Elles ont commencé à parler dès les saluts, on aurait dit deux Vamps, flétries devant leur télévision. Elles ont continué, pendant toute la pièce, j’étais 4 rangs derrière elles, je les entendais commenter pour le plus grand bénéfice des acteurs et des spectateurs ce qui se passait sur scène, se demander si le contenu de la bouteille de whisky est de l’alcool ou du jus de pomme, apprécier telle réplique, rire de telle situation, applaudir tel moment.

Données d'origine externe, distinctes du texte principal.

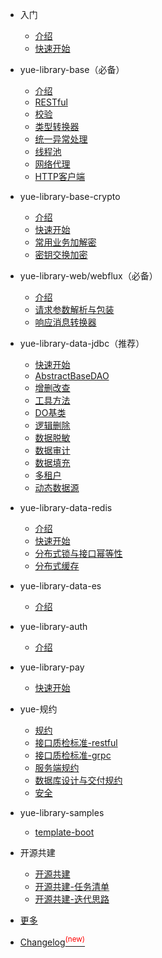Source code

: * 入门

  * [介绍](README.md "SpringBoot增强库yue-library入门介绍")
  * [快速开始](quickstart.md "快速使用yue-library")

* yue-library-base（必备）

  * [介绍](base/介绍.md "yue-library-base介绍")
  * [RESTful](base/RESTful.md)
  * [校验](base/校验.md "校验框架")
  * [类型转换器](base/类型转换器.md)
  * [统一异常处理](base/统一异常处理.md)
  * [线程池](base/线程池.md)
  * [网络代理](base/网络代理.md)
  * [HTTP客户端](base/HTTP客户端.md)

* yue-library-base-crypto

  * [介绍](base-crypto/介绍.md "yue-library-base-crypto介绍")
  * [快速开始](base-crypto/快速开始.md "yue-library-base-crypto快速开始")
  * [常用业务加解密](base-crypto/常用业务加解密.md "yue-library-base-crypto常用业务加解密")
  * [密钥交换加密](base-crypto/密钥交换加密.md "密钥交换加密")

* yue-library-web/webflux（必备）

  * [介绍](web/介绍.md "yue-library-web/webflux介绍")
  * [请求参数解析与包装](web/请求参数解析与包装.md)
  * [响应消息转换器](web/响应消息转换器.md)

* yue-library-data-jdbc（推荐）

  * [快速开始](data/jdbc/快速开始.md "yue-library-data-jdbc快速开始")
  * [AbstractBaseDAO](data/jdbc/AbstractBaseDAO.md)
  * [增删改查](data/jdbc/增删改查.md)
  * [工具方法](data/jdbc/工具方法.md "yue-library-data-jdbc工具方法")
  * [DO基类](data/jdbc/DO基类.md "yue-library-data-jdbcDO基类")
  * [逻辑删除](data/jdbc/逻辑删除.md "yue-library-data-jdbc逻辑删除")
  * [数据脱敏](data/jdbc/数据脱敏.md)
  * [数据审计](data/jdbc/数据审计.md)
  * [数据填充](data/jdbc/数据填充.md)
  * [多租户](data/jdbc/多租户.md)
  * [动态数据源](data/jdbc/动态数据源.md)

* yue-library-data-redis

  * [介绍](data/redis/介绍.md "yue-library-data-redis介绍")
  * [快速开始](data/redis/快速开始.md "yue-library-data-redis快速开始")
  * [分布式锁与接口幂等性](data/redis/分布式锁与接口幂等性.md "yue-library-data-redis分布式锁与接口幂等性")
  * [分布式缓存](data/redis/分布式缓存.md "yue-library-data-redis分布式缓存")

* yue-library-data-es

  * [介绍](data/es/介绍.md "yue-library-data-es介绍")

* yue-library-auth

  * [介绍](auth/介绍.md "yue-library-auth介绍")

* yue-library-pay

  * [快速开始](pay/快速开始.md "yue-library-pay快速开始")

* yue-规约

  * [规约](规约/规约.md)
  * [接口质检标准-restful](规约/接口质检标准-restful.md)
  * [接口质检标准-grpc](规约/接口质检标准-grpc.md)
  * [服务端规约](规约/服务端规约.md)
  * [数据库设计与交付规约](规约/数据库设计与交付规约.md)
  * [安全](规约/安全.md)

* yue-library-samples

  * [template-boot](samples/template-boot.md)

* 开源共建

  * [开源共建](开源共建/开源共建.md)
  * [开源共建-任务清单](开源共建/开源共建-任务清单.md)
  * [开源共建-迭代思路](开源共建/开源共建-迭代思路.md)

* [更多](更多.md)
* [Changelog<sup style="color:red">(new)<sup>](changelog.md)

Deux Vamps, sourdes et desséchées devant leur télévision, commentant en s’esclaffant la rediffusion matinale d’une pièce de boulevard vue et revue, alliant la créativité de Poiret à la gouaille de Maillan, connue par cœur, et commentée dans l’intimité de leur salon, je l’imagine couvert de ces petits ouvrages au crochet…
La salle était pleine, désarçonnée devant ce comportement. L’une bougeait pour essayer d’entendre, l’autre regardait son compagnon d’un air furieux et assassin.
Et directement sous le feu des commentaires, Sonia Ouldammar, Lajos Kulcsar, Mahmoud Ktari et X ont tenu bon, je les en admire. Que restait-il de la mise en scène de Patrick Rouzaud, il faudrait que je retourne voir la pièce pour le savoir. Il a poussé la logique de la pièce à rebours jusqu’au bout, laissant le spectateur sur une frustration à la sortie de la salle, frustration amplifiée par la volonté de fuir enfin… vous savez, comme quand, en descendant du taxi, on échappe enfin aux blagues éculées qu’on entend sur RTL en fin d’après midi.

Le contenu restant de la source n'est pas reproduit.